Everyone’s more aware of celebrity and being famous, or trying to be. Mixing that with science and first-person science reporting seemed really funny to me.

You seem to have a real interest in academic subjects, which so often bleeds into your work, in one way or another.

I was a history major in college and I loved [history] from the beginning, for whatever reason. I didn’t even read that much as a kid. For me, it was PBS and watching documentaries, when I could find them.

My first stop is usually documentary—NOVA and 3-2-1 Contact and all these shows were a big deal for me when I was growing up. Later, I became a reader, almost after college, and non-fiction still draws me first. I do like fiction, and I love movies and make-believe and all that stuff, but for whatever reason—the nerd in me—my first stop is always documentary and non-fiction.

Jess Dunlap

I don’t even know how much content I personally know; how many facts I know, or anything. But as a history major, I did enjoy learning about historiography—in my public school in New Jersey, that was not part of the curriculum. Thinking about the literature of history, and the writing of history, was kind of an interesting revelation because it made things much more relative and malleable and human, rather than “These are the facts, and this war happened on this date.” It’s what you choose to share, the story you choose to tell. I like those things about it a lot.

I thought I was going to be a lawyer, but now that I’m a comedian, and nobody’s making me read anything, I still find myself seeking out things like that.

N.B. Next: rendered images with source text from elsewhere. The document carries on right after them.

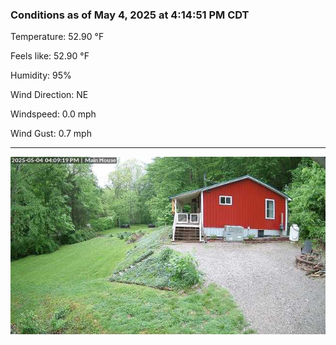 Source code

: ### Conditions as of May 4, 2025 at 4:14:51 PM CDT 

Temperature: 52.90 &deg;F

Feels like: 52.90 &deg;F

Humidity: 95%

Wind Direction: NE

Windspeed: 0.0 mph

Wind Gust: 0.7 mph

---

<img src="./images/latest.jpeg"/>

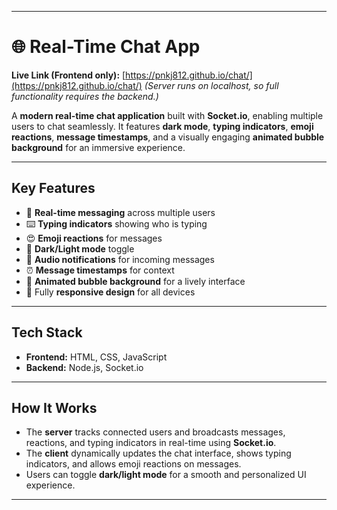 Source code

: 
---

# 🌐 Real-Time Chat App

**Live Link (Frontend only):** [https://pnkj812.github.io/chat/](https://pnkj812.github.io/chat/)
*(Server runs on localhost, so full functionality requires the backend.)*

A **modern real-time chat application** built with **Socket.io**, enabling multiple users to chat seamlessly. It features **dark mode**, **typing indicators**, **emoji reactions**, **message timestamps**, and a visually engaging **animated bubble background** for an immersive experience.

---

## **Key Features**

* 💬 **Real-time messaging** across multiple users
* ⌨️ **Typing indicators** showing who is typing
* 😍 **Emoji reactions** for messages
* 🌙 **Dark/Light mode** toggle
* 🔔 **Audio notifications** for incoming messages
* ⏰ **Message timestamps** for context
* 🌊 **Animated bubble background** for a lively interface
* 📱 Fully **responsive design** for all devices

---

## **Tech Stack**

* **Frontend:** HTML, CSS, JavaScript
* **Backend:** Node.js, Socket.io

---

## **How It Works**

* The **server** tracks connected users and broadcasts messages, reactions, and typing indicators in real-time using **Socket.io**.
* The **client** dynamically updates the chat interface, shows typing indicators, and allows emoji reactions on messages.
* Users can toggle **dark/light mode** for a smooth and personalized UI experience.

---
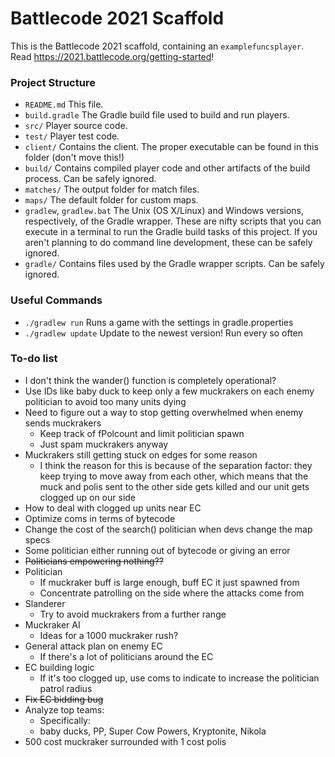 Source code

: # Battlecode 2021 Scaffold

This is the Battlecode 2021 scaffold, containing an `examplefuncsplayer`. Read https://2021.battlecode.org/getting-started!

### Project Structure

- `README.md`
    This file.
- `build.gradle`
    The Gradle build file used to build and run players.
- `src/`
    Player source code.
- `test/`
    Player test code.
- `client/`
    Contains the client. The proper executable can be found in this folder (don't move this!)
- `build/`
    Contains compiled player code and other artifacts of the build process. Can be safely ignored.
- `matches/`
    The output folder for match files.
- `maps/`
    The default folder for custom maps.
- `gradlew`, `gradlew.bat`
    The Unix (OS X/Linux) and Windows versions, respectively, of the Gradle wrapper. These are nifty scripts that you can execute in a terminal to run the Gradle build tasks of this project. If you aren't planning to do command line development, these can be safely ignored.
- `gradle/`
    Contains files used by the Gradle wrapper scripts. Can be safely ignored.


### Useful Commands

- `./gradlew run`
    Runs a game with the settings in gradle.properties
- `./gradlew update`
    Update to the newest version! Run every so often


### To-do list

- I don't think the wander() function is completely operational?
- Use IDs like baby duck to keep only a few muckrakers on each enemy politician to avoid too many units dying
- Need to figure out a way to stop getting overwhelmed when enemy sends muckrakers
    - Keep track of fPolcount and limit politician spawn
    - Just spam muckrakers anyway
- Muckrakers still getting stuck on edges for some reason
    - I think the reason for this is because of the separation factor: they keep trying to move away from each other, which means that the muck and polis sent to the other side gets killed and our unit gets clogged up on our side
- How to deal with clogged up units near EC
- Optimize coms in terms of bytecode
- Change the cost of the search() politician when devs change the map specs
- Some politician either running out of bytecode or giving an error
- ~~Politicians empowering nothing??~~
- Politician
    - If muckraker buff is large enough, buff EC it just spawned from
    - Concentrate patrolling on the side where the attacks come from
- Slanderer
    - Try to avoid muckrakers from a further range
- Muckraker AI
    - Ideas for a 1000 muckraker rush?
- General attack plan on enemy EC
    - If there's a lot of politicians around the EC
- EC building logic
    - If it's too clogged up, use coms to indicate to increase the politician patrol radius
- ~~Fix EC bidding bug~~
- Analyze top teams:
    - Specifically:
    - baby ducks, PP, Super Cow Powers, Kryptonite, Nikola
- 500 cost muckraker surrounded with 1 cost polis
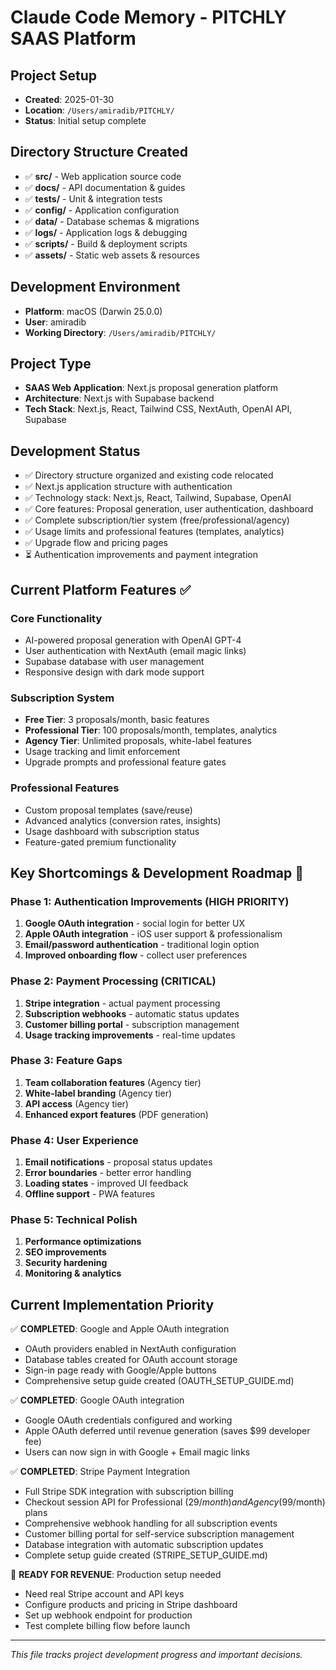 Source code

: # Claude Code Memory - PITCHLY SAAS Platform

## Project Setup
- **Created**: 2025-01-30
- **Location**: `/Users/amiradib/PITCHLY/`
- **Status**: Initial setup complete

## Directory Structure Created
- ✅ **src/** - Web application source code
- ✅ **docs/** - API documentation & guides  
- ✅ **tests/** - Unit & integration tests
- ✅ **config/** - Application configuration
- ✅ **data/** - Database schemas & migrations
- ✅ **logs/** - Application logs & debugging
- ✅ **scripts/** - Build & deployment scripts
- ✅ **assets/** - Static web assets & resources

## Development Environment
- **Platform**: macOS (Darwin 25.0.0)
- **User**: amiradib
- **Working Directory**: `/Users/amiradib/PITCHLY/`

## Project Type
- **SAAS Web Application**: Next.js proposal generation platform
- **Architecture**: Next.js with Supabase backend
- **Tech Stack**: Next.js, React, Tailwind CSS, NextAuth, OpenAI API, Supabase

## Development Status
- ✅ Directory structure organized and existing code relocated
- ✅ Next.js application structure with authentication
- ✅ Technology stack: Next.js, React, Tailwind, Supabase, OpenAI
- ✅ Core features: Proposal generation, user authentication, dashboard
- ✅ Complete subscription/tier system (free/professional/agency)
- ✅ Usage limits and professional features (templates, analytics)
- ✅ Upgrade flow and pricing pages
- ⏳ Authentication improvements and payment integration

## Current Platform Features ✅
### Core Functionality
- AI-powered proposal generation with OpenAI GPT-4
- User authentication with NextAuth (email magic links)
- Supabase database with user management
- Responsive design with dark mode support

### Subscription System
- **Free Tier**: 3 proposals/month, basic features
- **Professional Tier**: 100 proposals/month, templates, analytics
- **Agency Tier**: Unlimited proposals, white-label features
- Usage tracking and limit enforcement
- Upgrade prompts and professional feature gates

### Professional Features
- Custom proposal templates (save/reuse)
- Advanced analytics (conversion rates, insights)
- Usage dashboard with subscription status
- Feature-gated premium functionality

## Key Shortcomings & Development Roadmap 🎯

### **Phase 1: Authentication Improvements (HIGH PRIORITY)**
1. **Google OAuth integration** - social login for better UX
2. **Apple OAuth integration** - iOS user support & professionalism
3. **Email/password authentication** - traditional login option
4. **Improved onboarding flow** - collect user preferences

### **Phase 2: Payment Processing (CRITICAL)**
1. **Stripe integration** - actual payment processing
2. **Subscription webhooks** - automatic status updates
3. **Customer billing portal** - subscription management
4. **Usage tracking improvements** - real-time updates

### **Phase 3: Feature Gaps**
1. **Team collaboration features** (Agency tier)
2. **White-label branding** (Agency tier)
3. **API access** (Agency tier)
4. **Enhanced export features** (PDF generation)

### **Phase 4: User Experience**
1. **Email notifications** - proposal status updates
2. **Error boundaries** - better error handling
3. **Loading states** - improved UI feedback
4. **Offline support** - PWA features

### **Phase 5: Technical Polish**
1. **Performance optimizations**
2. **SEO improvements**
3. **Security hardening**
4. **Monitoring & analytics**

## Current Implementation Priority
✅ **COMPLETED**: Google and Apple OAuth integration
- OAuth providers enabled in NextAuth configuration
- Database tables created for OAuth account storage
- Sign-in page ready with Google/Apple buttons
- Comprehensive setup guide created (OAUTH_SETUP_GUIDE.md)

✅ **COMPLETED**: Google OAuth integration
- Google OAuth credentials configured and working
- Apple OAuth deferred until revenue generation (saves $99 developer fee)
- Users can now sign in with Google + Email magic links

✅ **COMPLETED**: Stripe Payment Integration
- Full Stripe SDK integration with subscription billing
- Checkout session API for Professional ($29/month) and Agency ($99/month) plans
- Comprehensive webhook handling for all subscription events
- Customer billing portal for self-service subscription management
- Database integration with automatic subscription updates
- Complete setup guide created (STRIPE_SETUP_GUIDE.md)

🚀 **READY FOR REVENUE**: Production setup needed
- Need real Stripe account and API keys
- Configure products and pricing in Stripe dashboard
- Set up webhook endpoint for production
- Test complete billing flow before launch

---
*This file tracks project development progress and important decisions.*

I just read a book about neuroplasticity—it’s a psychology book. I’m not a big technical reader; I’m like anybody. I’m in my 40’s, and I haven’t been in school for a while, so I’d probably do very poorly on tests involving these subjects. But I like reading the layman’s books to things like astronomy or physics or psychology; whatever it is.

I feel like I’m learning when I’m reading them, and it seems like there must be some residual benefit.

Jess Dunlap

Did you find that you needed a baseline of historical knowledge to go about constructing the fake narratives the series presents?

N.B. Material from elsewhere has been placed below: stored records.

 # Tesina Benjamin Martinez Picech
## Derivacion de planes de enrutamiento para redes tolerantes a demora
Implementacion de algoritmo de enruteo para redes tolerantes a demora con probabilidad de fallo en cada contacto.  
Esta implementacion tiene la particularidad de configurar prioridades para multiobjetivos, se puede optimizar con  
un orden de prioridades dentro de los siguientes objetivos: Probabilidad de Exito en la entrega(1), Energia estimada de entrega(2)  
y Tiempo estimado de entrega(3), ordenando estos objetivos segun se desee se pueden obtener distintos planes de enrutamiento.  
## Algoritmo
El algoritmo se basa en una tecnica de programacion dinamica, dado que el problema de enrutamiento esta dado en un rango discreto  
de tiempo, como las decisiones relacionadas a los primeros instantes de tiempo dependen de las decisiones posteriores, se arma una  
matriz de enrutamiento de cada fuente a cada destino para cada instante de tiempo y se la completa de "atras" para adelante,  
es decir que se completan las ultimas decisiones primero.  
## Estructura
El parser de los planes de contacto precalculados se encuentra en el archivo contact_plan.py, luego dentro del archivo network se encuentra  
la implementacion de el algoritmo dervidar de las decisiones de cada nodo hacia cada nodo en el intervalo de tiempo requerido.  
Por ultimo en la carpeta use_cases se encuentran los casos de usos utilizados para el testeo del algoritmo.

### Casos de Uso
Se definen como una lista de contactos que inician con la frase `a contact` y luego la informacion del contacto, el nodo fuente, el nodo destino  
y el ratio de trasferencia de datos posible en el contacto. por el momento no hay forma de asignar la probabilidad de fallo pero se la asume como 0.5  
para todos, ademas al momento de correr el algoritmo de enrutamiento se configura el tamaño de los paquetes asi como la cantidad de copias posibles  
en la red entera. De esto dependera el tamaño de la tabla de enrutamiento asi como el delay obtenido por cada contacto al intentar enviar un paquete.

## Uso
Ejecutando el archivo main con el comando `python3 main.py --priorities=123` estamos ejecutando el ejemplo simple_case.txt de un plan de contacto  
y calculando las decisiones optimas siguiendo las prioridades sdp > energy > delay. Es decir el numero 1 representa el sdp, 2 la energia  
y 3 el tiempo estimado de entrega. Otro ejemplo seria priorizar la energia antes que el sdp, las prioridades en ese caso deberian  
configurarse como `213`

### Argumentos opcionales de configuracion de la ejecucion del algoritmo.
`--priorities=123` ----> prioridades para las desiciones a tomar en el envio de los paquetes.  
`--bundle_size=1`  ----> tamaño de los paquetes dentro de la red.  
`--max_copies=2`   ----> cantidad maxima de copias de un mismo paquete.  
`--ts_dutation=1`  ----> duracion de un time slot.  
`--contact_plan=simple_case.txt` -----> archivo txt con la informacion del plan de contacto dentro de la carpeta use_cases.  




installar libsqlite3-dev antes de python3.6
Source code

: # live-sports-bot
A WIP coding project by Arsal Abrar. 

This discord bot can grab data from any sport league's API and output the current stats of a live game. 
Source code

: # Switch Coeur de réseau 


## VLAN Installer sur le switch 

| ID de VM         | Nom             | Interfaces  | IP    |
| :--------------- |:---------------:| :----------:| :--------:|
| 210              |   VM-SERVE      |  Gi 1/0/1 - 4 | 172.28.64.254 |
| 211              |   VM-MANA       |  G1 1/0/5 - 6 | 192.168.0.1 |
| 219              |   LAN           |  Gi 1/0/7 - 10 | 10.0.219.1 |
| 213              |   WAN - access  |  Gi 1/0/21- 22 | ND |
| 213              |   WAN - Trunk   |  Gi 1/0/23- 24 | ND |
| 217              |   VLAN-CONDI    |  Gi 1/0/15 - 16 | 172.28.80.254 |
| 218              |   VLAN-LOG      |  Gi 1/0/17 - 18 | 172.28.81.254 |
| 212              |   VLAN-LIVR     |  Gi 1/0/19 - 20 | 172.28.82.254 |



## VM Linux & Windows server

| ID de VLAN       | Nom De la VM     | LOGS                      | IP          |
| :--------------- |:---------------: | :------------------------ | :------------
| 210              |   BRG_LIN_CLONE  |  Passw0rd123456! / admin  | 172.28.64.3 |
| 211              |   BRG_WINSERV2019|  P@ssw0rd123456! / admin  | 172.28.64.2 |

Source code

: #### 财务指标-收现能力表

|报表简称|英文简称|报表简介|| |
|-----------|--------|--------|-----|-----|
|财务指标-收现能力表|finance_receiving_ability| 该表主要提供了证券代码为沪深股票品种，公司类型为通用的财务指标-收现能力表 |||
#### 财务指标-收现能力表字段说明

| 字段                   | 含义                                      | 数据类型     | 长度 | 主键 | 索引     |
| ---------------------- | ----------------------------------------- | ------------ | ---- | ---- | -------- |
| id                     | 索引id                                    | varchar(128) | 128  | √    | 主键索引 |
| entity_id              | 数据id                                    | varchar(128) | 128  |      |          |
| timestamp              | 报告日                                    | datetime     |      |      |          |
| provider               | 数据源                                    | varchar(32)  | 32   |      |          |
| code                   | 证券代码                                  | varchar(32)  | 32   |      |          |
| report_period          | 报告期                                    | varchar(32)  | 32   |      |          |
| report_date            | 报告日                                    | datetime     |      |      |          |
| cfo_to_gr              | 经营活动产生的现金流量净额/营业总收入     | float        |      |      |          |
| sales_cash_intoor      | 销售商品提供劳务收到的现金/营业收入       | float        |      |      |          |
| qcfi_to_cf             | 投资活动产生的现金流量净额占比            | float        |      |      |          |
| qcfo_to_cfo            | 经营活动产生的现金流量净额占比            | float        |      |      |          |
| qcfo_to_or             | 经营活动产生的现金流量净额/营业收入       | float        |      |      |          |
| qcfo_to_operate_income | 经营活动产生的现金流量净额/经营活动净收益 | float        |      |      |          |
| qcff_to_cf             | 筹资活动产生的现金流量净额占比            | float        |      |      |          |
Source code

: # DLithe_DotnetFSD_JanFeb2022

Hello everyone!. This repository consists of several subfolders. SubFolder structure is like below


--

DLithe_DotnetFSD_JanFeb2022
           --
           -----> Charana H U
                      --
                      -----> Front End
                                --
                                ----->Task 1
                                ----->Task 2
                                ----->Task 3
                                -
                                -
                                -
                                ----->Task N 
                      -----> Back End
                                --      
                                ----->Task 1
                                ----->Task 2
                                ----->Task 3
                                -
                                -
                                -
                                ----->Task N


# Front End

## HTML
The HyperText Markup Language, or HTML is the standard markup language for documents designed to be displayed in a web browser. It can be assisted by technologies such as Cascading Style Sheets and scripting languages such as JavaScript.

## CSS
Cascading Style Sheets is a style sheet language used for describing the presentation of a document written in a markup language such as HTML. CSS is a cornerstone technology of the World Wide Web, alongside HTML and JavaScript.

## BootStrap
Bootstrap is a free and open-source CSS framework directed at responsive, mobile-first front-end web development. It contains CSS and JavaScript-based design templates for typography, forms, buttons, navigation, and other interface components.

I did need to know enough about what I was departing from so that it kind of made some sense, and I was surprised in making those little episodes how much of a narrative I did need. I thought initially, “Oh, it’ll be some random fake facts and wrong science, and suddenly 10 minutes would pass.” But it did need enough of a story to pull you along so that you would care at all, or at least be emotionally or even logically invested in what’s happening. If it’s too random, it does just break apart pretty quickly.

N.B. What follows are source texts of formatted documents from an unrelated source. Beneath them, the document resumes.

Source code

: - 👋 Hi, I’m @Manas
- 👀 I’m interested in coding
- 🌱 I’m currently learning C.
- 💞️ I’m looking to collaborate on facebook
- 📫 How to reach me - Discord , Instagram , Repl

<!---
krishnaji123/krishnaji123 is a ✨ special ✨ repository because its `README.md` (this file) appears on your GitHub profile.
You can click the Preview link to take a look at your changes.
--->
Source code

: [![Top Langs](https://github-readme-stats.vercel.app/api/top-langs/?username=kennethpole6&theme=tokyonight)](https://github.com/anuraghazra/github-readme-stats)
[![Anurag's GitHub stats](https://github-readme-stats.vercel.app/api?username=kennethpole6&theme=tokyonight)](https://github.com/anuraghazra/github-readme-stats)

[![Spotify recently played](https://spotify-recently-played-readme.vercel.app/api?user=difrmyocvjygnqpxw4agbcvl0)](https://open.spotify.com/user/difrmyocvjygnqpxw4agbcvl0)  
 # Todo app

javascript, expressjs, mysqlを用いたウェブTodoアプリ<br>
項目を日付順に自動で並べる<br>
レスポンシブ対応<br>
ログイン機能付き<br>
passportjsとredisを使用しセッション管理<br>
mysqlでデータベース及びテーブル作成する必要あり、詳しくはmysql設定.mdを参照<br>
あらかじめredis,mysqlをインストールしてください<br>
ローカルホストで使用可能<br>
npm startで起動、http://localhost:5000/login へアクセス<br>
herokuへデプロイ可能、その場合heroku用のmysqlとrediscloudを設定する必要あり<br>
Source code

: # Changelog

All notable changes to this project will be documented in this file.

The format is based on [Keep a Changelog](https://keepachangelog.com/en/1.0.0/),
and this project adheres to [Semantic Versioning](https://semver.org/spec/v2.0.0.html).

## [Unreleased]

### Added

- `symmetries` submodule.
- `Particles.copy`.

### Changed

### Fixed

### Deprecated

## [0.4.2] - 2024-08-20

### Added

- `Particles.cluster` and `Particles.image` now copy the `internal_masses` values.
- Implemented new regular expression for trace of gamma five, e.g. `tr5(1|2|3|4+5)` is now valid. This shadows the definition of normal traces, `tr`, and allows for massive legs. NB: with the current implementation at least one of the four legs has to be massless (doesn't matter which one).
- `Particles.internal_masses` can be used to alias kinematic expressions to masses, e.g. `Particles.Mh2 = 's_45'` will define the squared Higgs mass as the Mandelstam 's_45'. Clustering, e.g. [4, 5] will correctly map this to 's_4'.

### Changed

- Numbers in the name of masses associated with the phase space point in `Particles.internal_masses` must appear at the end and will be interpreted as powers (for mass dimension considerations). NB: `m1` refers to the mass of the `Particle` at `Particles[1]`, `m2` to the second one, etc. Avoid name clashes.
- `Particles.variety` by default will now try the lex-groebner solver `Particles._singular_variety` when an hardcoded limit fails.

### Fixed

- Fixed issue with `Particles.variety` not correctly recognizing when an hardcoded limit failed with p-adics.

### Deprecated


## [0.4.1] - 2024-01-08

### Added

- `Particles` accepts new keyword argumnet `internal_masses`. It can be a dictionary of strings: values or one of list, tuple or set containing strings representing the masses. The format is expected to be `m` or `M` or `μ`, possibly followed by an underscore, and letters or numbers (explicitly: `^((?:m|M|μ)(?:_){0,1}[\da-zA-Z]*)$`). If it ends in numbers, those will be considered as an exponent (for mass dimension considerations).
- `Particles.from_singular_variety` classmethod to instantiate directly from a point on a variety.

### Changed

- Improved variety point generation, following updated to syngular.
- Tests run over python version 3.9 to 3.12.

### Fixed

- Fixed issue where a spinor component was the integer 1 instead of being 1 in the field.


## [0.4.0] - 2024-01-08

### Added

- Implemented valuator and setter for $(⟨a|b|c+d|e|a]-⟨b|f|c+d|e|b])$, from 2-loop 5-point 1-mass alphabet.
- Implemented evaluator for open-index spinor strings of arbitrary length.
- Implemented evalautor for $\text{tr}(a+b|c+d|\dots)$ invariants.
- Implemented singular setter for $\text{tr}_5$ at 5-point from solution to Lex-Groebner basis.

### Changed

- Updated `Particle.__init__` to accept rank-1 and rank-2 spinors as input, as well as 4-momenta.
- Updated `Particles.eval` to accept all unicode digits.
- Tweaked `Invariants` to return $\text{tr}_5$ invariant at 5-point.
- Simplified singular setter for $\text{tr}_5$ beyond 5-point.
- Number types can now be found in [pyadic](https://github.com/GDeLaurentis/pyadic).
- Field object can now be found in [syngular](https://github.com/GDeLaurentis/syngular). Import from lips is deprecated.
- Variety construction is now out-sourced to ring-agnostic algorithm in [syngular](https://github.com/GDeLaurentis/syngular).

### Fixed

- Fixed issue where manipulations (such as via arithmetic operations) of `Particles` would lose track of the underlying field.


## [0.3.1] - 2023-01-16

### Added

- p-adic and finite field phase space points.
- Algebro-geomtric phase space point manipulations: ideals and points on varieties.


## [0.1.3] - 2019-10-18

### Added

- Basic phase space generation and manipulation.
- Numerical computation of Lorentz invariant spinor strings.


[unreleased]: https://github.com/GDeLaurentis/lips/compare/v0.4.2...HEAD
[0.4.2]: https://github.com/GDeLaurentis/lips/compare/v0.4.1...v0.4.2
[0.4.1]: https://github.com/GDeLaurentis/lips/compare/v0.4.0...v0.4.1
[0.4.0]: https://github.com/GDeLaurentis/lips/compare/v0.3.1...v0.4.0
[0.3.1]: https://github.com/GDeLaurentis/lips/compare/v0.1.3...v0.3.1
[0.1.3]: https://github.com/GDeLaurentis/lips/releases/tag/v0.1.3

What did the process of constructing these narratives end up involving?

I thought my starting point was going to be to find some great footage and then just write to it. We had two researchers, and I said, “Hey, let’s just comb through some stuff and we’ll sit and look at it, and the footage itself will probably suggest jokes that I can write.”

I ended up being wrong, for at least how this show came together. What I had to do was say, “Okay, this is my little essay about this. This is my series of arguments and facts. Now let’s try to match the footage.” So it was a much more traditional approach.

I like to have a character who moralizes a little bit and editorializes, maybe when it’s not appropriate all the time. That weighed into what I was writing, too, because I wanted him to have some argument that was maybe just a little inappropriately personal, or paternalistic or something. Once I knew that things started to snap together.

Jess Dunlap

As a comedian, is the short-form arena exciting, simply for the creative freedom it grants you?

I feel like what’s great about it is, if you have ideas that are percolating, or that you’re trying to develop on your own, it gives you a chance to put them up on their feet. For me, if I see it in terms of a larger development process for an idea or a character, then it feels like a great opportunity, rather than maybe an endpoint in itself.

I guess it can be that, too, but I like to fantasize about having different chapters to that character’s life—a larger narrative series at some point, or maybe a film someday. I haven’t really thought in those terms for that, but I can see how that works really well depending on the content.

By making something, by having a deadline, and then sharing it, it’s a cool opportunity, and it feels like it’s really of this time. There’s a lot about technology and social media and just the onslaught of content that I find overwhelming and hard to manage, and sometimes discouraging. But to me, this is an example of the other side of it, where it feels a little more hopeful and generative, and I like that about it a lot.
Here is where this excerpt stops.